◆ WORK INSTRUCTION ◆
Every line below needs to be transcribed without alteration, and no image may be carried over.

◆ THE DATA ◆
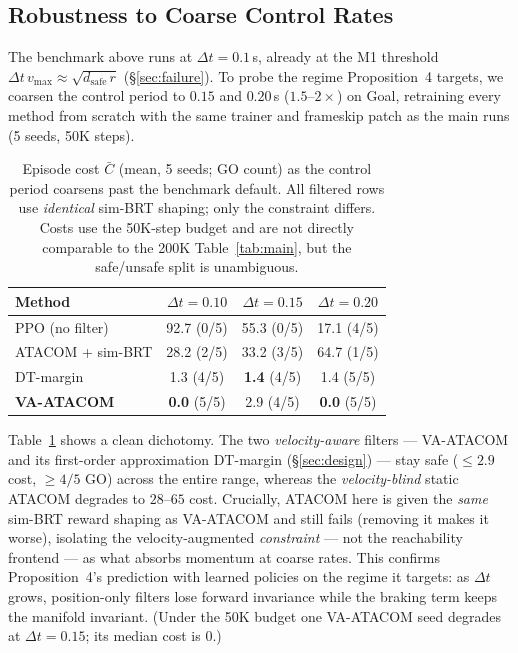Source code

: \documentclass[letterpaper]{article}
\begin{document}
\subsection{Robustness to Coarse Control Rates}
\label{sec:coarse}

The benchmark above runs at $\Delta t{=}0.1$\,s, already at the M1 threshold $\Delta t\,v_{\max}\!\approx\!\sqrt{d_\text{safe}\,r}$ (\S\ref{sec:failure}). To probe the regime Proposition~4 targets, we coarsen the control period to $0.15$ and $0.20$\,s ($1.5$--$2\times$) on Goal, retraining every method from scratch with the same trainer and frameskip patch as the main runs (5 seeds, 50K steps).

\begin{table}[t]
\centering
\caption{Episode cost $\bar C$ (mean, 5 seeds; GO count) as the control period coarsens past the benchmark default. All filtered rows use \emph{identical} sim-BRT shaping; only the constraint differs. Costs use the 50K-step budget and are not directly comparable to the 200K Table~\ref{tab:main}, but the safe/unsafe split is unambiguous.}
\label{tab:coarse}
\begin{tabular}{lccc}
\toprule
Method & $\Delta t{=}0.10$ & $\Delta t{=}0.15$ & $\Delta t{=}0.20$ \\
\midrule
PPO (no filter)   & 92.7 (0/5) & 55.3 (0/5) & 17.1 (4/5) \\
ATACOM + sim-BRT  & 28.2 (2/5) & 33.2 (3/5) & 64.7 (1/5) \\
DT-margin         & 1.3 (4/5)  & \textbf{1.4} (4/5) & 1.4 (5/5) \\
\textbf{VA-ATACOM}& \textbf{0.0} (5/5) & 2.9 (4/5) & \textbf{0.0} (5/5) \\
\bottomrule
\end{tabular}
\end{table}

Table~\ref{tab:coarse} shows a clean dichotomy. The two \emph{velocity-aware} filters --- VA-ATACOM and its first-order approximation DT-margin (\S\ref{sec:design}) --- stay safe ($\le 2.9$ cost, $\ge 4/5$ GO) across the entire range, whereas the \emph{velocity-blind} static ATACOM degrades to $28$--$65$ cost. Crucially, ATACOM here is given the \emph{same} sim-BRT reward shaping as VA-ATACOM and still fails (removing it makes it worse), isolating the velocity-augmented \emph{constraint} --- not the reachability frontend --- as what absorbs momentum at coarse rates. This confirms Proposition~4's prediction with learned policies on the regime it targets: as $\Delta t$ grows, position-only filters lose forward invariance while the braking term keeps the manifold invariant. (Under the 50K budget one VA-ATACOM seed degrades at $\Delta t{=}0.15$; its median cost is $0$.)
\end{document}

◆ FINAL ANSWER ◆
Source code

: \documentclass[letterpaper]{article}
\begin{document}
\subsection{Robustness to Coarse Control Rates}
\label{sec:coarse}

The benchmark above runs at $\Delta t{=}0.1$\,s, already at the M1 threshold $\Delta t\,v_{\max}\!\approx\!\sqrt{d_\text{safe}\,r}$ (\S\ref{sec:failure}). To probe the regime Proposition~4 targets, we coarsen the control period to $0.15$ and $0.20$\,s ($1.5$--$2\times$) on Goal, retraining every method from scratch with the same trainer and frameskip patch as the main runs (5 seeds, 50K steps).

\begin{table}[t]
\centering
\caption{Episode cost $\bar C$ (mean, 5 seeds; GO count) as the control period coarsens past the benchmark default. All filtered rows use \emph{identical} sim-BRT shaping; only the constraint differs. Costs use the 50K-step budget and are not directly comparable to the 200K Table~\ref{tab:main}, but the safe/unsafe split is unambiguous.}
\label{tab:coarse}
\begin{tabular}{lccc}
\toprule
Method & $\Delta t{=}0.10$ & $\Delta t{=}0.15$ & $\Delta t{=}0.20$ \\
\midrule
PPO (no filter)   & 92.7 (0/5) & 55.3 (0/5) & 17.1 (4/5) \\
ATACOM + sim-BRT  & 28.2 (2/5) & 33.2 (3/5) & 64.7 (1/5) \\
DT-margin         & 1.3 (4/5)  & \textbf{1.4} (4/5) & 1.4 (5/5) \\
\textbf{VA-ATACOM}& \textbf{0.0} (5/5) & 2.9 (4/5) & \textbf{0.0} (5/5) \\
\bottomrule
\end{tabular}
\end{table}

Table~\ref{tab:coarse} shows a clean dichotomy. The two \emph{velocity-aware} filters --- VA-ATACOM and its first-order approximation DT-margin (\S\ref{sec:design}) --- stay safe ($\le 2.9$ cost, $\ge 4/5$ GO) across the entire range, whereas the \emph{velocity-blind} static ATACOM degrades to $28$--$65$ cost. Crucially, ATACOM here is given the \emph{same} sim-BRT reward shaping as VA-ATACOM and still fails (removing it makes it worse), isolating the velocity-augmented \emph{constraint} --- not the reachability frontend --- as what absorbs momentum at coarse rates. This confirms Proposition~4's prediction with learned policies on the regime it targets: as $\Delta t$ grows, position-only filters lose forward invariance while the braking term keeps the manifold invariant. (Under the 50K budget one VA-ATACOM seed degrades at $\Delta t{=}0.15$; its median cost is $0$.)
\end{document}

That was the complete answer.